The council is to offer £250,000 to controversial chief executive David Clark in return for his leaving the post, The Shetland Times has learned.
After almost two hours of discussion, councillors sanctioned the award, which is two-and-a-half times Mr Clark’s salary, at a special meeting held in private at the Town Hall on Friday.
The deal will now be put to Mr Clark and it is hoped that he will accept, allowing a joint statement from the council and the chief executive to be issued early next week.
It emerged on Saturday that the sum of £250,000 is before tax – estimated at more than £90,000 – and legal expenses, meaning the council’s overall bill could well be more than £350,000.
The size of the payment is bound to rankle with council tax payers in Shetland who have been outspoken about the chief executive’s behaviour.
Earlier this week councillors agreed to budget cuts and the introduction of new charges, including an annual £160 fee for children receiving musical instrument tuition, which is expected to net £130,000.
A public protest has already been arranged for noon on Monday at the Market Cross by community councillor Kathy Greaves and Ian Inkster, who was behind the recent petition against Mr Clark being given a payout.
It is understood Mr Clark had originally been seeking a £1.7 million payout on the grounds that he had been bullied, harassed and subjected to racism because he is not a Shetlander.
After Friday’s meeting, which was attended by Cosla chief executive Rory Mair, who has been closely involved in trying to broker the deal, convener Sandy Cluness said: “The council has agreed its position on the matters which were being discussed at the meeting today.
“There now has to be a discussion with the chief executive and it is hoped that a joint statement can be issued on Monday, or Tuesday, of next week.”
Mr Cluness refused to comment or take any questions from waiting journalists.
The meeting had been due to begin at noon, but was delayed following the late arrival of Mr Mair’s flight at Sumburgh Airport.
Meanwhile councillor Jonathan Wills, who is holidaying in Devon, said he had been barred from hearing the debate via a telephone link.
He said the meeting had been called with less than 24 hours’ notice. He had made a “polite request” to listen in by telephone, but was vetoed by Mr Cluness, without any reason being given.
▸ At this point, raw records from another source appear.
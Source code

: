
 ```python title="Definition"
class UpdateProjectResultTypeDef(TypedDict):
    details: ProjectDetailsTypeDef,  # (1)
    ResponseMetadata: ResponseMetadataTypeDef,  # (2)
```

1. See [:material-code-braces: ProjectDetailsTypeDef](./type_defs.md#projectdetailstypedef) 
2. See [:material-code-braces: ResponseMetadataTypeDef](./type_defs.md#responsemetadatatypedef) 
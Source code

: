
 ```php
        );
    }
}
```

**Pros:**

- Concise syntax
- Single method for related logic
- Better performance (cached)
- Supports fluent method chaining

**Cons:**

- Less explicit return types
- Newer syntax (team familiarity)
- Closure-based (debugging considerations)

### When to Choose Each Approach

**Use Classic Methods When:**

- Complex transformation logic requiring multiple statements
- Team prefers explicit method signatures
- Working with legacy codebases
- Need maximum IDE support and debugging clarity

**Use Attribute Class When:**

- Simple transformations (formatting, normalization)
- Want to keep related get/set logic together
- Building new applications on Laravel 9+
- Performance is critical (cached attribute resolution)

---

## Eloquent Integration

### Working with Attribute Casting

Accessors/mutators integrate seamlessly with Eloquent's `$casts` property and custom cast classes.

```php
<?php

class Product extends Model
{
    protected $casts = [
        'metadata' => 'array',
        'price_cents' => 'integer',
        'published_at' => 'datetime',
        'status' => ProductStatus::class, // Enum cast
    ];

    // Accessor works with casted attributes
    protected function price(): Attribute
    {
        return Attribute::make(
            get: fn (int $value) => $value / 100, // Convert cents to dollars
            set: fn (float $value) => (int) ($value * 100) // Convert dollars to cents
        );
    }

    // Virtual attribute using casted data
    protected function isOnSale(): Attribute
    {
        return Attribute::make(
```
Mr Clark had hardly had time to get his feet under his desk after he took up the role in June before he became embroiled in controversy.
He was initially seen as a suitable candidate as the SIC’s top official, not least because of his good pedigree. His father Ian was the council’s first chief executive and was credited with negotiating Shetland’s oil funds in the mid-1970s.
However, Mr Clark was only three months into the role when he was forced to take an unscheduled break over allegations he had threatened councillor Wills with violence during a phone call.
An investigation was held but Mr Clark resumed work when he was cleared, although this is disputed by Dr Wills.
Police confirmed this week they were looking again at the claims following the emergence of fresh information. The Shetland Times understands a senior official is now ready to testify that he heard Mr Clark saying earlier in the day of the phone call to Dr Wills that he intended to tell the councillor he would “kick his f`***ing teeth in” if he did not stop prying into his private life.
The chief executive had already caused a row when he “deleted” the post of his assistant chief executive, Willie Shannon, in August as part of a proposed restructuring programme for the council.
Mr Shannon was eventually invited back to his desk with a new remit to work on strategic projects.
Questions were also asked over Mr Clark’s appointment of former business associate Andrew Laidler to conduct a review of the £49 million Anderson High School project, although Mr Clark maintained he had the backing of senior councillors.
Mr Clark was also accused of drinking in his office, although he claimed to have been off duty at the time and was enjoying a celebratory drink with Mr Laidler following the completion of the high school review.
Mr Clark’s reputation was not helped by sensational coverage concerning his private life which featured in The Sun newspaper last month.